"I Feel" vs "I Know" in Personal Finance

How many times in your life have you started a sentence with the words I feel? When we use these two words in a financial discussion, they can sometimes thrust you into a world of make believe. For example, I had a conversation with a young lady a few weeks ago who graduated from college in 2015. While asking a few questions so I could better understand her current financial situation, I noticed she kept saying, "I feel" while giving her response.

One of her goals is to get an apartment of her own and move out of her parent's home. I recall her saying, "I feel like I need my own apartment at this stage in my life." When it comes to money, feelings are one thing and then facts can sometimes be quite different.
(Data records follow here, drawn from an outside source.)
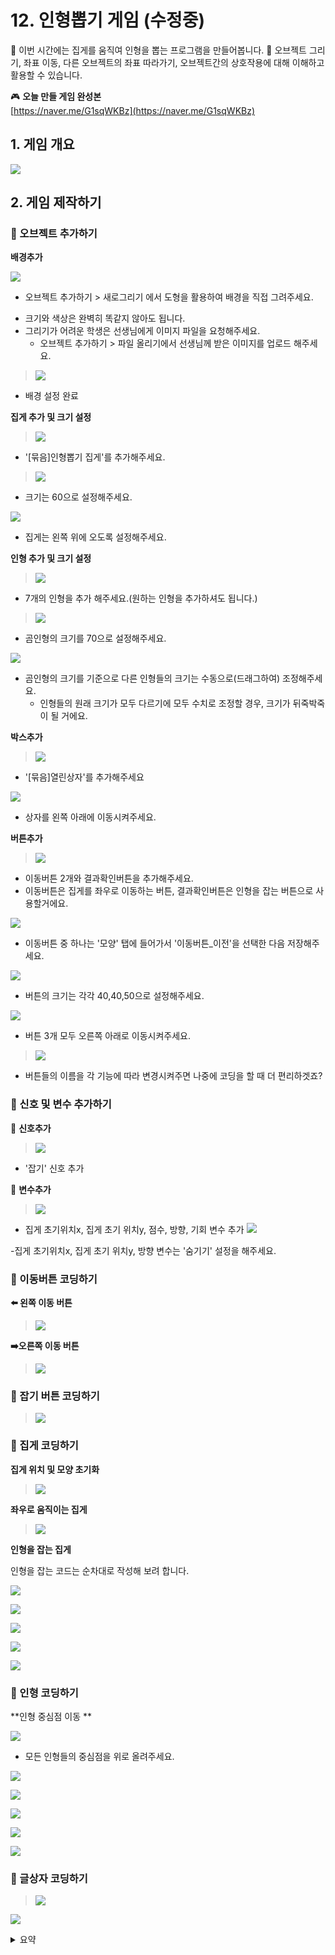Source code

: # 12. 인형뽑기 게임 (수정중)

🙂 이번 시간에는 집게를 움직여 인형을 뽑는 프로그램을 만들어봅니다.
🚩 오브젝트 그리기, 좌표 이동, 다른 오브젝트의 좌표 따라가기, 오브젝트간의 상호작용에 대해 이해하고 활용할 수 있습니다.


🎮  **오늘 만들 게임 완성본**   
[https://naver.me/G1sqWKBz](https://naver.me/G1sqWKBz) 

## 1. 게임 개요
![](img/15_인형뽑기/15_18.png)

## 2. 게임 제작하기

### 🧩 오브젝트 추가하기

**배경추가** 

![](img/15_인형뽑기/15_19.png)

- 오브젝트 추가하기 > 새로그리기 에서 도형을 활용하여 배경을 직접 그려주세요. 
  
  
* 크기와 색상은 완벽히 똑같지 않아도 됩니다. 
* 그리기가 어려운 학생은 선생님에게 이미지 파일을 요청해주세요. 
  * 오브젝트 추가하기 > 파일 올리기에서 선생님께 받은 이미지를 업로드 해주세요. 

> ![](img/15_인형뽑기/15_20.png)
- 배경 설정 완료 

**집게 추가 및 크기 설정** 

> ![](img/15_인형뽑기/15_21.png)
- '[묶음]인형뽑기 집게'를 추가해주세요.

> ![](img/15_인형뽑기/15_22.png)
- 크기는 60으로 설정해주세요.

![](img/15_인형뽑기/15_40.png)
- 집게는 왼쪽 위에 오도록 설정해주세요. 

**인형 추가 및 크기 설정**

> ![](img/15_인형뽑기/15_23.png)
- 7개의 인형을 추가 해주세요.(원하는 인형을 추가하셔도 됩니다.)

> ![](img/15_인형뽑기/15_24.png)
- 곰인형의 크기를  70으로 설정해주세요.

![](img/15_인형뽑기/15_25.png)
- 곰인형의 크기를 기준으로 다른 인형들의 크기는 수동으로(드래그하여) 조정해주세요. 
  - 인형들의 원래 크기가 모두 다르기에 모두 수치로 조정할 경우, 크기가 뒤죽박죽이 될 거에요. 

**박스추가** 

> ![](img/15_인형뽑기/15_26.png)
- '[묶음]열린상자'를 추가해주세요

![](img/15_인형뽑기/15_30.png)
- 상자를 왼쪽 아래에 이동시켜주세요. 


**버튼추가** 

> ![](img/15_인형뽑기/15_27.png)
- 이동버튼 2개와 결과확인버튼을 추가해주세요. 
- 이동버튼은 집게를 좌우로 이동하는 버튼, 결과확인버튼은 인형을 잡는 버튼으로 사용할거에요. 
  
![](img/15_인형뽑기/15_28.png)
- 이동버튼 중 하나는 '모양' 탭에 들어가서 '이동버튼_이전'을 선택한 다음 저장해주세요.
  
![](img/15_인형뽑기/15_29.png)
- 버튼의 크기는 각각 40,40,50으로 설정해주세요. 
  
![](img/15_인형뽑기/15_31.png)
- 버튼 3개 모두 오른쪽 아래로 이동시켜주세요. 

> ![](img/15_인형뽑기/15_34.png)
- 버튼들의 이름을 각 기능에 따라 변경시켜주면 나중에 코딩을 할 때 더 편리하겟죠?

### 🧩 신호 및 변수 추가하기 

🛜 **신호추가**

> ![](img/15_인형뽑기/15_32.png)
- '잡기' 신호 추가
  

🛜 **변수추가**

> ![](img/15_인형뽑기/15_33.png)

- 집게 초기위치x, 집게 초기 위치y, 점수, 방향, 기회 변수 추가 
![](img/15_인형뽑기/15_42.png)

-집게 초기위치x, 집게 초기 위치y, 방향 변수는 '숨기기' 설정을 해주세요.
  
### 🧩 이동버튼 코딩하기 

**⬅️ 왼쪽 이동 버튼**

> ![](img/15_인형뽑기/15_35.png)

**➡️오른쪽 이동 버튼**

> ![](img/15_인형뽑기/15_36.png)

### 🧩 잡기 버튼 코딩하기 

> ![](img/15_인형뽑기/15_37.png)


### 🧩 집게 코딩하기 

**집게 위치 및 모양 초기화**

> ![](img/15_인형뽑기/15_41.png)



**좌우로 움직이는 집게**


> ![](img/15_인형뽑기/15_38.png)



**인형을 잡는 집게**

인형을 잡는 코드는 순차대로 작성해 보려 합니다. 

![](img/15_인형뽑기/15_49.png)

![](img/15_인형뽑기/15_50.png)

![](img/15_인형뽑기/15_51.png)

![](img/15_인형뽑기/15_52.png)

![](img/15_인형뽑기/15_53.png)



### 🧩 인형 코딩하기 

**인형 중심점 이동 **

![](img/15_인형뽑기/15_54.gif)
- 모든 인형들의 중심점을 위로 올려주세요. 

![](img/15_인형뽑기/15_55.png)

![](img/15_인형뽑기/15_56.png)

![](img/15_인형뽑기/15_57.png)



![](img/15_인형뽑기/15_58.png)



![](img/15_인형뽑기/15_61.png)


### 🧩 글상자 코딩하기 
> ![](img/15_인형뽑기/15_59.png)


![](img/15_인형뽑기/15_60.png)




<details>
<summary> 요약 </summary>
</details>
After discussing her income and monthly bills, we quickly discovered she could not afford to move out of her parent's home. A quick math calculation provided the answer we needed. We then were able to come up with a plan of action to increase her income and minimize expenses (usually the only two ways to solve a financial problem).

Here are a few financial questions that can be answered with a fact (or estimate) and not a feeling:

  • If my employer told me I was getting laid off in three months, how many months could I live before having to borrow? The answer can be found by adding up your household expenses that are mandatory (e.g., mortgage, homeowner's insurance, utilities, grocery, car payment, car insurance, health insurance). Next, divide the balance in your emergency fund by the total of your monthly expenses. For example, if your mandatory monthly expenses totaled $4,000 and you had $12,000 in your emergency fund, you could live for 3 months ($12,000/$4,000) without having to borrow.

  • Assuming you left this world today, have you obtained the appropriate life insurance to ease the financial burden for the person(s) who would have to care for your dependent(s)? Have you documented what should happen with your estate?

  • Assuming you are an investor, do you know how you are being charged (e.g., fee-only, commission only, fees and commissions)? If you are being charged a certain percentage of AUM (assets under management - total market value of the investments that a person or entity manages on behalf of clients), how is that impacting your future wealth building capability? For example, if you have $1,000,000 in your portfolio and the AUM fee is 1% annually, that's a fee of $10,000*.

Remember, each of the above questions can and should be answered. I feel like you can do it but I know you either will or will not.

*Note: This example assumes no change in account value and a one-time charge at the end of the year. Though the published rate is annualized, fees may be taken out more frequently on a pro-rated basis - generally daily if charged by a mutual fund company, or quarterly if by an investment adviser. This means the actual amount you pay each year can vary, since your account balance varies day by day.